Dataset entries
*** Begin section ***
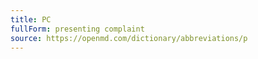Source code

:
 ```yaml
---
title: PC
fullForm: presenting complaint
source: https://openmd.com/dictionary/abbreviations/p
---
```

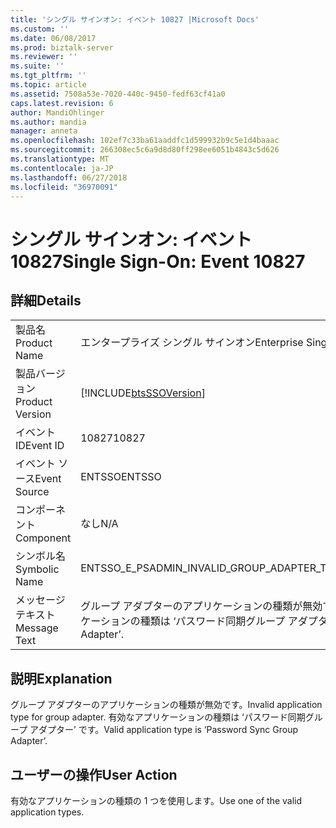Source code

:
 ```yaml
---
title: 'シングル サインオン: イベント 10827 |Microsoft Docs'
ms.custom: ''
ms.date: 06/08/2017
ms.prod: biztalk-server
ms.reviewer: ''
ms.suite: ''
ms.tgt_pltfrm: ''
ms.topic: article
ms.assetid: 7508a53e-7020-440c-9450-fedf63cf41a0
caps.latest.revision: 6
author: MandiOhlinger
ms.author: mandia
manager: anneta
ms.openlocfilehash: 102ef7c33ba61aaddfc1d599932b9c5e1d4baaac
ms.sourcegitcommit: 266308ec5c6a9d8d80ff298ee6051b4843c5d626
ms.translationtype: MT
ms.contentlocale: ja-JP
ms.lasthandoff: 06/27/2018
ms.locfileid: "36970091"
---
```

# <a name="single-sign-on-event-10827"></a><span data-ttu-id="9510d-102">シングル サインオン: イベント 10827</span><span class="sxs-lookup"><span data-stu-id="9510d-102">Single Sign-On: Event 10827</span></span>
## <a name="details"></a><span data-ttu-id="9510d-103">詳細</span><span class="sxs-lookup"><span data-stu-id="9510d-103">Details</span></span>  
  
|                 |                                                                                                      |
|-----------------|------------------------------------------------------------------------------------------------------|
|  <span data-ttu-id="9510d-104">製品名</span><span class="sxs-lookup"><span data-stu-id="9510d-104">Product Name</span></span>   |                                      <span data-ttu-id="9510d-105">エンタープライズ シングル サインオン</span><span class="sxs-lookup"><span data-stu-id="9510d-105">Enterprise Single Sign-On</span></span>                                       |
| <span data-ttu-id="9510d-106">製品バージョン</span><span class="sxs-lookup"><span data-stu-id="9510d-106">Product Version</span></span> |                      [!INCLUDE[btsSSOVersion](../includes/btsssoversion-md.md)]                      |
|    <span data-ttu-id="9510d-107">イベント ID</span><span class="sxs-lookup"><span data-stu-id="9510d-107">Event ID</span></span>     |                                                <span data-ttu-id="9510d-108">10827</span><span class="sxs-lookup"><span data-stu-id="9510d-108">10827</span></span>                                                 |
|  <span data-ttu-id="9510d-109">イベント ソース</span><span class="sxs-lookup"><span data-stu-id="9510d-109">Event Source</span></span>   |                                                <span data-ttu-id="9510d-110">ENTSSO</span><span class="sxs-lookup"><span data-stu-id="9510d-110">ENTSSO</span></span>                                                |
|    <span data-ttu-id="9510d-111">コンポーネント</span><span class="sxs-lookup"><span data-stu-id="9510d-111">Component</span></span>    |                                                 <span data-ttu-id="9510d-112">なし</span><span class="sxs-lookup"><span data-stu-id="9510d-112">N/A</span></span>                                                  |
|  <span data-ttu-id="9510d-113">シンボル名</span><span class="sxs-lookup"><span data-stu-id="9510d-113">Symbolic Name</span></span>  |                             <span data-ttu-id="9510d-114">ENTSSO_E_PSADMIN_INVALID_GROUP_ADAPTER_TYPE</span><span class="sxs-lookup"><span data-stu-id="9510d-114">ENTSSO_E_PSADMIN_INVALID_GROUP_ADAPTER_TYPE</span></span>                              |
|  <span data-ttu-id="9510d-115">メッセージ テキスト</span><span class="sxs-lookup"><span data-stu-id="9510d-115">Message Text</span></span>   | <span data-ttu-id="9510d-116">グループ アダプターのアプリケーションの種類が無効です。</span><span class="sxs-lookup"><span data-stu-id="9510d-116">Invalid application type for group adapter.</span></span> <span data-ttu-id="9510d-117">有効なアプリケーションの種類は ‘パスワード同期グループ アダプター’ です。</span><span class="sxs-lookup"><span data-stu-id="9510d-117">Valid application type is ‘Password Sync Group Adapter’.</span></span> |
  
## <a name="explanation"></a><span data-ttu-id="9510d-118">説明</span><span class="sxs-lookup"><span data-stu-id="9510d-118">Explanation</span></span>  
 <span data-ttu-id="9510d-119">グループ アダプターのアプリケーションの種類が無効です。</span><span class="sxs-lookup"><span data-stu-id="9510d-119">Invalid application type for group adapter.</span></span> <span data-ttu-id="9510d-120">有効なアプリケーションの種類は ‘パスワード同期グループ アダプター’ です。</span><span class="sxs-lookup"><span data-stu-id="9510d-120">Valid application type is ‘Password Sync Group Adapter’.</span></span>  
  
## <a name="user-action"></a><span data-ttu-id="9510d-121">ユーザーの操作</span><span class="sxs-lookup"><span data-stu-id="9510d-121">User Action</span></span>  
 <span data-ttu-id="9510d-122">有効なアプリケーションの種類の 1 つを使用します。</span><span class="sxs-lookup"><span data-stu-id="9510d-122">Use one of the valid application types.</span></span>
*** End section ***
AIM OF THE EXERCISE: Once the lines above that include "Sync" are counted, report the number and nothing else.

RESPONSE BELOW: 2